Multi-Head Attention: Many Eyes on the Data

2 minute read

Published:

TL;DR: Multi-Head Attention runs several self-attention operations in parallel, each in a smaller subspace. Each "head" independently learns what to attend to, capturing different aspects of the input. Their outputs are concatenated and projected back.

Why One Head Isn’t Enough

A single self-attention head computes one set of relevance scores across all token pairs. But language is rich: in one sentence, “bank” might need to attend to “river” for its meaning AND to “withdrew” for its syntactic role — simultaneously.

With a single head, the model must average these signals into one distribution, losing specificity. Multiple heads solve this by each specialising in a different type of relationship.

The Idea: Parallel Subspaces

Instead of computing attention once in the full d-dimensional space, Multi-Head Attention:

  1. Splits the Q, K, V matrices into h smaller pieces (each of dimension d/h).
  2. Runs scaled dot-product attention independently on each piece (each piece = one “head”).
  3. Concatenates the h output matrices.
  4. Projects the concatenated result back to the original dimension with a final weight matrix W_O.
Input X Linear (W₁) Attention Head 1 Focus: syntax Linear (W₂) Attention Head 2 Focus: semantics Linear (Wₕ) Attention Head h Focus: co-reference Concat (head₁ ‖ head₂ ‖ … ‖ headₕ) Linear projection W_O Multi-Head Attention Output
Figure 1: h attention heads run in parallel, each with its own learned projection. Their outputs are concatenated and projected to the original dimension.

In Numbers

The original “Attention Is All You Need” paper uses:

  • Model dimension: d_model = 512
  • Number of heads: h = 8
  • Head dimension: d_k = d_v = 512 / 8 = 64

So each head works in a 64-dimensional subspace — much cheaper per head, but collectively richer than a single 512-dim head.

The formula is simply:

MultiHead(Q, K, V) = Concat(head₁, …, headₕ) · W_O

where headᵢ = Attention(Q·Wᵢ_Q, K·Wᵢ_K, V·Wᵢ_V)

What Each Head Learns

Research on attention visualisation (e.g., BERTology papers) shows that different heads naturally specialise:

  • Some heads track syntactic dependencies (subject–verb agreement).
  • Some heads track co-reference (resolving “it” → “animal”).
  • Some heads track positional proximity (attending mostly to adjacent tokens).
  • Some heads look broadly across the whole sequence.
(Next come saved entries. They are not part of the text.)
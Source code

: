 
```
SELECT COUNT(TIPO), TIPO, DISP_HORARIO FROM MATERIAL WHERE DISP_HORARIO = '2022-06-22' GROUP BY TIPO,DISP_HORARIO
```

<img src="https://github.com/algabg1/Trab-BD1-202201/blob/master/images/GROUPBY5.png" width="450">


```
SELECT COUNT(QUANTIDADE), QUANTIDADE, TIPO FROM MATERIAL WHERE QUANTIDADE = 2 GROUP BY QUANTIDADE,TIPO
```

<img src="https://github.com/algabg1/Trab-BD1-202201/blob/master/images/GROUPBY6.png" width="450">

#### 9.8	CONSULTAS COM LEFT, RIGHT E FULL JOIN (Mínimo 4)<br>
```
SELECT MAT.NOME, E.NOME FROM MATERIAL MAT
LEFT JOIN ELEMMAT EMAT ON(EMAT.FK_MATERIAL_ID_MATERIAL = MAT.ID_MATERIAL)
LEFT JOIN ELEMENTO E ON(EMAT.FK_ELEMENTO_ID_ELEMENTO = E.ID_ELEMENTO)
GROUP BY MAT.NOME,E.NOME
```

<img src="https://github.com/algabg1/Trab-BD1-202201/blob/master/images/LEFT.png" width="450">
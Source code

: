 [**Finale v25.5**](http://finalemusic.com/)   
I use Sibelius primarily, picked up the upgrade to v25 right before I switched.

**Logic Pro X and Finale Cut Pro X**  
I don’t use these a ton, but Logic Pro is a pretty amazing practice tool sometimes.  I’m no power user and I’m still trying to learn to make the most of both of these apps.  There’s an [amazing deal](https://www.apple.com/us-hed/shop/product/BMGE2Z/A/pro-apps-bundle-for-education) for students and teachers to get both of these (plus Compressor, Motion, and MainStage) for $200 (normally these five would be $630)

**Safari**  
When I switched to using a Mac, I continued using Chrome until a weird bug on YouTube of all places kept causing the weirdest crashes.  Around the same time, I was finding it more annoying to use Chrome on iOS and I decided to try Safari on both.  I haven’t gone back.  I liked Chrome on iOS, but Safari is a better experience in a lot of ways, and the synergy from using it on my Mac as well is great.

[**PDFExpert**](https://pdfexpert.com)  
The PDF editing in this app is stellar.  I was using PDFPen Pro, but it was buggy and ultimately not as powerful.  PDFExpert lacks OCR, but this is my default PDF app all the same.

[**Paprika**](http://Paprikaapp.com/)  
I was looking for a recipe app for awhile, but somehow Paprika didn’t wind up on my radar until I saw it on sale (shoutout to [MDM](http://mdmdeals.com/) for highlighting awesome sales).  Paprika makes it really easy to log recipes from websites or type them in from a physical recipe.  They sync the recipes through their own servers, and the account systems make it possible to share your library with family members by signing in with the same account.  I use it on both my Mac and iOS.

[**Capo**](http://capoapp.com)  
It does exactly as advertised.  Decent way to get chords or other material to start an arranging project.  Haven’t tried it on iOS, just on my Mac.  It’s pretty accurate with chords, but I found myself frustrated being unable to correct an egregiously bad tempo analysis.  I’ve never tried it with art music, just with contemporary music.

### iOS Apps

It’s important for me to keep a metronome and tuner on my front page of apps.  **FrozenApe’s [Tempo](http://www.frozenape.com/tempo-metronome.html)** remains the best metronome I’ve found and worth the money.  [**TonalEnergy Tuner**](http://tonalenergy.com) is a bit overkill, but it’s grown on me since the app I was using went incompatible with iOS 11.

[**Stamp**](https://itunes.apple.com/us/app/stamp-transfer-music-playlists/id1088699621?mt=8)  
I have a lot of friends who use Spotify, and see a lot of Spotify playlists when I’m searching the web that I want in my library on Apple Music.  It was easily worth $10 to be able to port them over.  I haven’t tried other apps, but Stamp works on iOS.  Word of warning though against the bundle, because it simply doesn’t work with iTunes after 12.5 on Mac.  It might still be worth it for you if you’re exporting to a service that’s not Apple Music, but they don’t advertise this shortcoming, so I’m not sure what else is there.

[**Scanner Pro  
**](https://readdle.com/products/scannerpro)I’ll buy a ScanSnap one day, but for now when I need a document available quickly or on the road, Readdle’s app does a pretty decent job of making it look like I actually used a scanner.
This specialisation emerges from training; nobody explicitly assigns these roles.

Efficiency Note

The total compute is the same as one big attention head (d² operations), but split across h heads. GPUs parallelise this well because each head is independent. The final W_O projection is the only cross-head interaction.

✅ Key Takeaways

  • Multi-Head Attention runs h independent attention operations in lower-dimensional subspaces.
  • Each head learns a different set of Q, K, V projections — and tends to specialise in different relationship types.
  • Outputs are concatenated and projected back to d_model with a final linear layer W_O.
  • Total compute ≈ single-head attention; expressive power is strictly greater.